Exercise objective :: In the records that follow, skip the pictures and print everything else exactly.

★ ★ ★ ★ ★

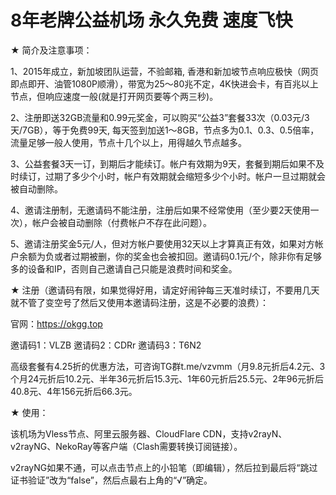 # 8年老牌公益机场 永久免费 速度飞快

★ 简介及注意事项：

1、2015年成立，新加坡团队运营，不验邮箱, 香港和新加坡节点响应极快（网页即点即开、油管1080P顺滑），带宽为25～80兆不定，4K快进会卡，有百兆以上节点，但响应速度一般(就是打开网页要等个两三秒)。

2、注册即送32GB流量和0.99元奖金，可以购买“公益3”套餐33次（0.03元/3天/7GB），等于免费99天, 每天签到加送1～8GB，节点多为0.1、0.3、0.5倍率，流量足够一般人使用，节点十几个以上，用得越久节点越多。

3、公益套餐3天一订，到期后才能续订。帐户有效期为9天，套餐到期后如果不及时续订，过期了多少个小时，帐户有效期就会缩短多少个小时。帐户一旦过期就会被自动删除。

4、邀请注册制，无邀请码不能注册，注册后如果不经常使用（至少要2天使用一次），帐户会被自动删除（付费帐户不存在此问题）。

5、邀请注册奖金5元/人，但对方帐户要使用32天以上才算真正有效，如果对方帐户余额为负或者过期被删，你的奖金也会被扣回。邀请码0.1元/个，除非你有足够多的设备和IP，否则自己邀请自己只能是浪费时间和奖金。


★ 注册（邀请码有限，如果觉得好用，请定好闹钟每三天准时续订，不要用几天就不管了变空号了然后又使用本邀请码注册，这是不必要的浪费）：

官网：https://okgg.top

邀请码1：VLZB
邀请码2：CDRr
邀请码3：T6N2

高级套餐有4.25折的优惠方法，可咨询TG群t.me/vzvmm（月9.8元折后4.2元、3个月24元折后10.2元、半年36元折后15.3元、1年60元折后25.5元、2年96元折后40.8元、4年156元折后66.3元。


★ 使用：

该机场为Vless节点、阿里云服务器、CloudFlare CDN，支持v2rayN、v2rayNG、NekoRay等客户端（Clash需要转换订阅链接）。

v2rayNG如果不通，可以点击节点上的小铅笔（即编辑），然后拉到最后将“跳过证书验证”改为“false”，然后点最右上角的“√”确定。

★ ★ ★ ★ ★

Problem solution ::
 # 8年老牌公益机场 永久免费 速度飞快

★ 简介及注意事项：

1、2015年成立，新加坡团队运营，不验邮箱, 香港和新加坡节点响应极快（网页即点即开、油管1080P顺滑），带宽为25～80兆不定，4K快进会卡，有百兆以上节点，但响应速度一般(就是打开网页要等个两三秒)。

2、注册即送32GB流量和0.99元奖金，可以购买“公益3”套餐33次（0.03元/3天/7GB），等于免费99天, 每天签到加送1～8GB，节点多为0.1、0.3、0.5倍率，流量足够一般人使用，节点十几个以上，用得越久节点越多。

3、公益套餐3天一订，到期后才能续订。帐户有效期为9天，套餐到期后如果不及时续订，过期了多少个小时，帐户有效期就会缩短多少个小时。帐户一旦过期就会被自动删除。

4、邀请注册制，无邀请码不能注册，注册后如果不经常使用（至少要2天使用一次），帐户会被自动删除（付费帐户不存在此问题）。

5、邀请注册奖金5元/人，但对方帐户要使用32天以上才算真正有效，如果对方帐户余额为负或者过期被删，你的奖金也会被扣回。邀请码0.1元/个，除非你有足够多的设备和IP，否则自己邀请自己只能是浪费时间和奖金。


★ 注册（邀请码有限，如果觉得好用，请定好闹钟每三天准时续订，不要用几天就不管了变空号了然后又使用本邀请码注册，这是不必要的浪费）：

官网：https://okgg.top

邀请码1：VLZB
邀请码2：CDRr
邀请码3：T6N2

高级套餐有4.25折的优惠方法，可咨询TG群t.me/vzvmm（月9.8元折后4.2元、3个月24元折后10.2元、半年36元折后15.3元、1年60元折后25.5元、2年96元折后40.8元、4年156元折后66.3元。


★ 使用：

该机场为Vless节点、阿里云服务器、CloudFlare CDN，支持v2rayN、v2rayNG、NekoRay等客户端（Clash需要转换订阅链接）。

v2rayNG如果不通，可以点击节点上的小铅笔（即编辑），然后拉到最后将“跳过证书验证”改为“false”，然后点最右上角的“√”确定。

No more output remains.